The prudent trustee will set in place an efficient administrative and reporting structure. A trustee who has acted properly has little to fear.
Janet Cummins, chief executive of CF Appointments and charity trustee
Not in a well-run organisation. It is the trustees' responsibility to see that the charity is well managed. This means that legal matters are properly covered, that risk is carefully assessed and managed, that the right staff are in place with sufficient resources, and that the management of volunteers is right. By fulfiling this responsibility trustees protect themselves.
Clarity is the key. Trustees must understand the charity's purpose, responsibilities of staff, volunteers and trustees, how they are to be carried out and how performance will be judged. The key to delivering good governance is having trustees on board who not only understand their legal responsibilities, but also how to ensure that matters which they have delegated are carried out properly. The other principal requirement is sufficient financial knowledge to understand the charity's financial position, how its accounting demonstrates this, and whether the wool is being pulled over their eyes.
Trustees acquire these skills through training and practice. Wise trustees ensure that they get the development they need.
Tesse Akpeki, head of the trustee and and governance team, NCVO
Every day thousands of people find trusteeship an immensely rewarding and positive experience. It is true that trusteeship involves legal responsibilities, but these should not be onerous if the board carries out good governance practices.
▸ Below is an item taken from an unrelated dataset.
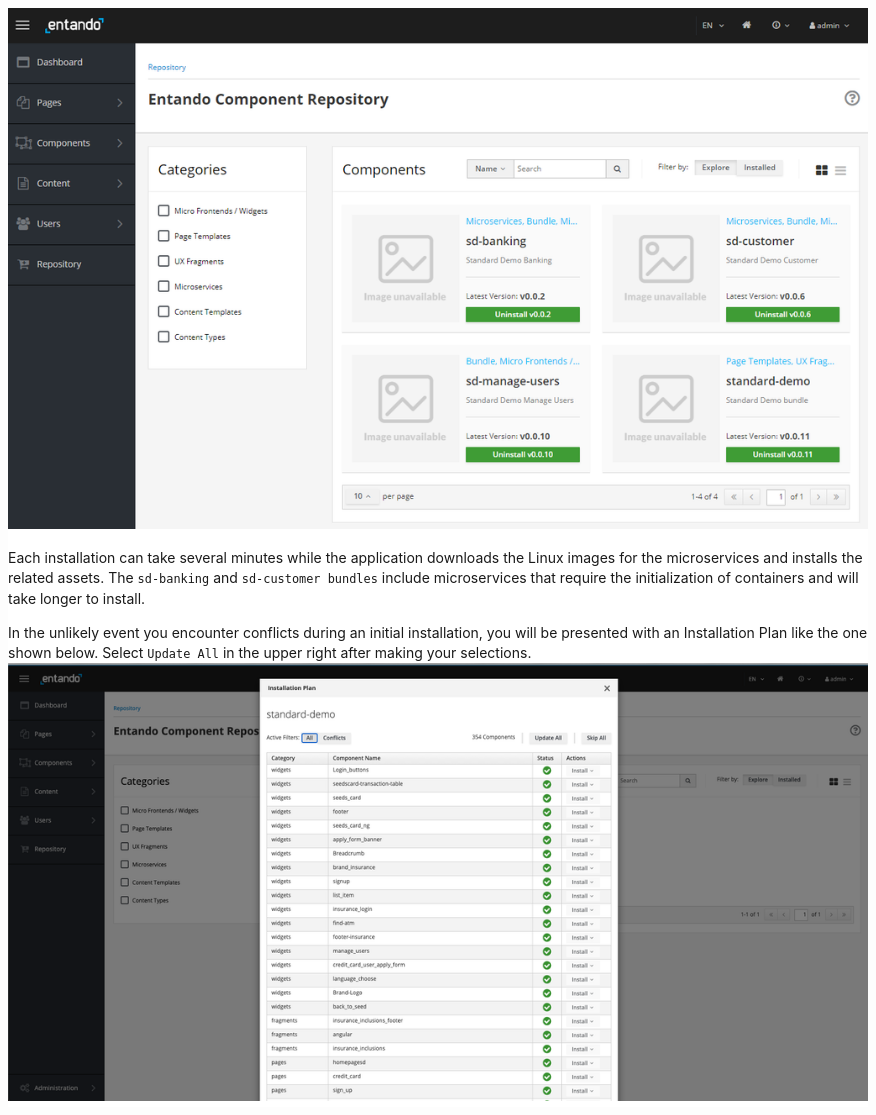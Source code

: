    ![Installed.png](./images/Installed.png)

Each installation can take several minutes while the application downloads the Linux images for the microservices and installs the related assets. The `sd-banking` and `sd-customer bundles` include microservices that require the initialization of containers and will take longer to install.

In the unlikely event you encounter conflicts during an initial installation, you will be presented with an Installation Plan like the one shown below. Select `Update All` in the upper right after making your selections.
   ![InstallPlan.png](./images/InstallPlan.png)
By good governance I mean targeted recruitment of trustees.
Trustees should be recruited for the skills and knowledge they can offer.
Method of recruitment should be broader than outreach by word of mouth.
Good governance also means inducting and supporting new board members to understand their duties; regularly reviewing performance; and taking proper decisions and seeking advice when things are not clear. If these practices are followed then the risk of personal liability is very low.
There is a wealth of information, advice and training on offer for trustees and greater investment is needed to enhance this support and ensure boards tap into what is on offer. Trustees should be alert, not alarmed.
Simon Wethered, partner of Charles Russell and a trustee at Marie Curie Cancer Care
The recent publication by the Charity Commission of guidelines on the vicarious liability of charities and their trustees provides a further reminder of the many risks and liabilities to which charities and their trustees are prone. That risk, particularly in the case of vicarious liability, is I imagine largely unrecognised by trustees, particularly of unincorporated charities and raises the question: "Is the legal burden on charity trustees too heavy?
To which I, as a trustee, would reply with a resounding yes.
I recently had to advise trustees of a youth club which, it now transpired, had at one time employed a paedophile. If any abused victims had brought legal proceedings, those trustees could have been personally liable to pay compensation. This example could be multiplied a hundred-fold, when you consider the plethora of laws and regulations - domestic and European - to which charities are subject. All the more reason, then, unless you work for a small grant-making charity, to at least protect yourself from direct personal liability by incorporating your charity - and then to take competent legal advice.